帰ってから、おじさんがやっているおしゃれではないバーに行こう。
江頭先生、この度は、お声をかけていただき、誠にありがとうございました。
循環器領域と脳血管領域においては、両方の問題を考えながら、一人の患者さんを見ていかなければなりません。これからも、ご指導お願い致します。
立石先生 東京心臓の会では大変お世話になりました。おかげさまで大変有意義な会になり感謝しております。今後ともよろしくお願いいたします。 江頭
返信削除江頭先生、下手くそな講演で失礼いたしました。いつも、話をさせていただいた後は反省しきりです。少しでも、伝わっていればそれで満足です。

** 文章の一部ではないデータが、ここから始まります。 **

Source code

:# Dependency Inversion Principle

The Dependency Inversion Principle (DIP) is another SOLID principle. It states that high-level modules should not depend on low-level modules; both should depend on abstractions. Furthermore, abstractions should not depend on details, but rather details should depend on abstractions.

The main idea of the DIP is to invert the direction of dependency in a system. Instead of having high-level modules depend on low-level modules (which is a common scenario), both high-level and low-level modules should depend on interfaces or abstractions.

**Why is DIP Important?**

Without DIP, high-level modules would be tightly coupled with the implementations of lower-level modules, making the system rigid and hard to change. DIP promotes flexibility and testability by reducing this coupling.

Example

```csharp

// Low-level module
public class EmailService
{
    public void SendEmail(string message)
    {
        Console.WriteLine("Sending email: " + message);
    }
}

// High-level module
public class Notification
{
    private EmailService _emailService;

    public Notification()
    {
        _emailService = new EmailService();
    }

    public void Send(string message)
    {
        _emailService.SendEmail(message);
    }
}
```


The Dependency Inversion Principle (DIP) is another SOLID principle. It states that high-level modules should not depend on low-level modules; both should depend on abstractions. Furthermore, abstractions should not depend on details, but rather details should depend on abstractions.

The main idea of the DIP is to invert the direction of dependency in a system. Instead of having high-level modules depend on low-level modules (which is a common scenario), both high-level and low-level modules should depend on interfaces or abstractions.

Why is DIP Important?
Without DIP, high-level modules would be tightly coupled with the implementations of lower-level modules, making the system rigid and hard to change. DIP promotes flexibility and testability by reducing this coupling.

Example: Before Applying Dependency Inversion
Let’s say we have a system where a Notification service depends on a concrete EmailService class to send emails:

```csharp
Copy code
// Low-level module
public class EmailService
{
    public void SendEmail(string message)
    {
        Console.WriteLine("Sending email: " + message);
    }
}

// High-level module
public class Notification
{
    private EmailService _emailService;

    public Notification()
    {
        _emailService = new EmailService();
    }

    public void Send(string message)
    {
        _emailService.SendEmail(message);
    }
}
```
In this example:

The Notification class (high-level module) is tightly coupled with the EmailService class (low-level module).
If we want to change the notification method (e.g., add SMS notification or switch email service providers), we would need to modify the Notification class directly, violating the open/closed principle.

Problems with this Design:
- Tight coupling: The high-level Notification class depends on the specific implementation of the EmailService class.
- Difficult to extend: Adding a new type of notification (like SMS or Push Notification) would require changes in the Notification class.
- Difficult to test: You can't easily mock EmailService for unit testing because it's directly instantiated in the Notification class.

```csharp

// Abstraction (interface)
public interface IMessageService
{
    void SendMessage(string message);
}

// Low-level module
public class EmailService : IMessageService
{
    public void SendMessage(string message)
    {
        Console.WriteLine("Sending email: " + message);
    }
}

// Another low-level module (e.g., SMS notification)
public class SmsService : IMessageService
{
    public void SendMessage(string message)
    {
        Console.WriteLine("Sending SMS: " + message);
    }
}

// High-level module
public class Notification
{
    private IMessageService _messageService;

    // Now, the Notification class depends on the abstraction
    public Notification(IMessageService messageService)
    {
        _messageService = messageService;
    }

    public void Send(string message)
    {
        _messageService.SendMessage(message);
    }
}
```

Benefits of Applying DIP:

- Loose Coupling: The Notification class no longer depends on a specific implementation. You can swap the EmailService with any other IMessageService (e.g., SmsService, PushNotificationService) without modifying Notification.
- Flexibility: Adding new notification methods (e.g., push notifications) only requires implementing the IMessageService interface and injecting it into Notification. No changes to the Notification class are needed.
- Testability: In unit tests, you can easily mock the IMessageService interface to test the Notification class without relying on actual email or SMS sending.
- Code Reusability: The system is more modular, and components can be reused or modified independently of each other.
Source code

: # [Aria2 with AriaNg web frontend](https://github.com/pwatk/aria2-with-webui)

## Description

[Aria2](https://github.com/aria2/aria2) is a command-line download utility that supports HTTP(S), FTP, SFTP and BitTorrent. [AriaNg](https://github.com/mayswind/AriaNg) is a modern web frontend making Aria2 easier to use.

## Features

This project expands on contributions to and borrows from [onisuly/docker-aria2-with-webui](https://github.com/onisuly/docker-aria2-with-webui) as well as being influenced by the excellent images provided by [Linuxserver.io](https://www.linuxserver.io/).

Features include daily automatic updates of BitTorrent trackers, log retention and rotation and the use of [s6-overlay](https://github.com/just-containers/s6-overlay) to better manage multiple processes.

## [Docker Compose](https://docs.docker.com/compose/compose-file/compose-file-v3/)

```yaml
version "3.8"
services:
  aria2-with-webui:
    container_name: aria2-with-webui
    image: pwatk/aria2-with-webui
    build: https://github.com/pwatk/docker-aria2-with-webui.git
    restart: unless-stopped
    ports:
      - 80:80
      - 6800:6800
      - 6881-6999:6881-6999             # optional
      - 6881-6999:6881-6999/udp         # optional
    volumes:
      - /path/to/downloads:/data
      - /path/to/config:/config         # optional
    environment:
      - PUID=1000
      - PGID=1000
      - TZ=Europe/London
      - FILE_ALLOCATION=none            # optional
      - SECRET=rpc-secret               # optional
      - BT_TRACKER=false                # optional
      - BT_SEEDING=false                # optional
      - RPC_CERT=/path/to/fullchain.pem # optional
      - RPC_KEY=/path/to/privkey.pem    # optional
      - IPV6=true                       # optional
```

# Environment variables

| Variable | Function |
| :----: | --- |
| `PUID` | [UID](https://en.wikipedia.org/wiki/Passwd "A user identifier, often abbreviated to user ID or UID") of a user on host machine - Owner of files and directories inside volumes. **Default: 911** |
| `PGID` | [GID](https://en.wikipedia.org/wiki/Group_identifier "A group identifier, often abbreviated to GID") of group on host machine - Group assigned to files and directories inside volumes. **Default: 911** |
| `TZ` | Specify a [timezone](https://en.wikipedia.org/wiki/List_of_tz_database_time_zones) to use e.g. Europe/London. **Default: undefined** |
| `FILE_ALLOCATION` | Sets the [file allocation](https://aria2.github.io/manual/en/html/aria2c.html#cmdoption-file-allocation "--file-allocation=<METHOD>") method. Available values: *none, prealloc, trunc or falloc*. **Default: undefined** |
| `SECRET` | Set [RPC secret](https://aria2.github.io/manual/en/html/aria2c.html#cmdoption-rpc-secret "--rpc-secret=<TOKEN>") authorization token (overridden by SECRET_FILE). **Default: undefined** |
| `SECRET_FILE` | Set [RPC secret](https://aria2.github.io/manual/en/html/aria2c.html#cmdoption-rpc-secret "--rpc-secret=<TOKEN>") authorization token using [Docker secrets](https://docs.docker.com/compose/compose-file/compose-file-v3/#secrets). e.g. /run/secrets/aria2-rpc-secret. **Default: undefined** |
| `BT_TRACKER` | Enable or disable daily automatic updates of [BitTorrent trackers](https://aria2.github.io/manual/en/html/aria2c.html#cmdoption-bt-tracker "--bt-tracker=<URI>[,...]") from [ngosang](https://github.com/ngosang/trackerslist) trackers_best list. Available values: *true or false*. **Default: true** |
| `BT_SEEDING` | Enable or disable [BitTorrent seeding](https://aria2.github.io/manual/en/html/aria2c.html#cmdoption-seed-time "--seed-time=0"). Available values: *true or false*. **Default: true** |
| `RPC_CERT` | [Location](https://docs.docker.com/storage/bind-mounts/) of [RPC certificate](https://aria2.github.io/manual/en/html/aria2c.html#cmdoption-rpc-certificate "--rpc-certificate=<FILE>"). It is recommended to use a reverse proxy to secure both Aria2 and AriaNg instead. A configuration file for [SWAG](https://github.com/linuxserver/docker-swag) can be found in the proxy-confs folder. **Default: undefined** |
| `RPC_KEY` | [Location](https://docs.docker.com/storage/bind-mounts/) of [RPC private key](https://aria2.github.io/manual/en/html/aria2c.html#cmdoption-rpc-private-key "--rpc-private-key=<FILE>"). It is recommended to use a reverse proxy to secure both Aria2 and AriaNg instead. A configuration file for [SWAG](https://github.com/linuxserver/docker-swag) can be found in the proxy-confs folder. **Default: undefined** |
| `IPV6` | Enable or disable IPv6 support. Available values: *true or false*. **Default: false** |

削除大変貴重な機会をいただき、ありがとうございました。
これからも、循環器の先生方には、お世話になること、ご指導いただくことは多いです。私達、脳卒中診療医も、少しでも循環器の先生方のサポートが出来れば良いと思います。たぶん、それは患者さんのためになるのだと思います。
重ね重ね、ありがとうございました。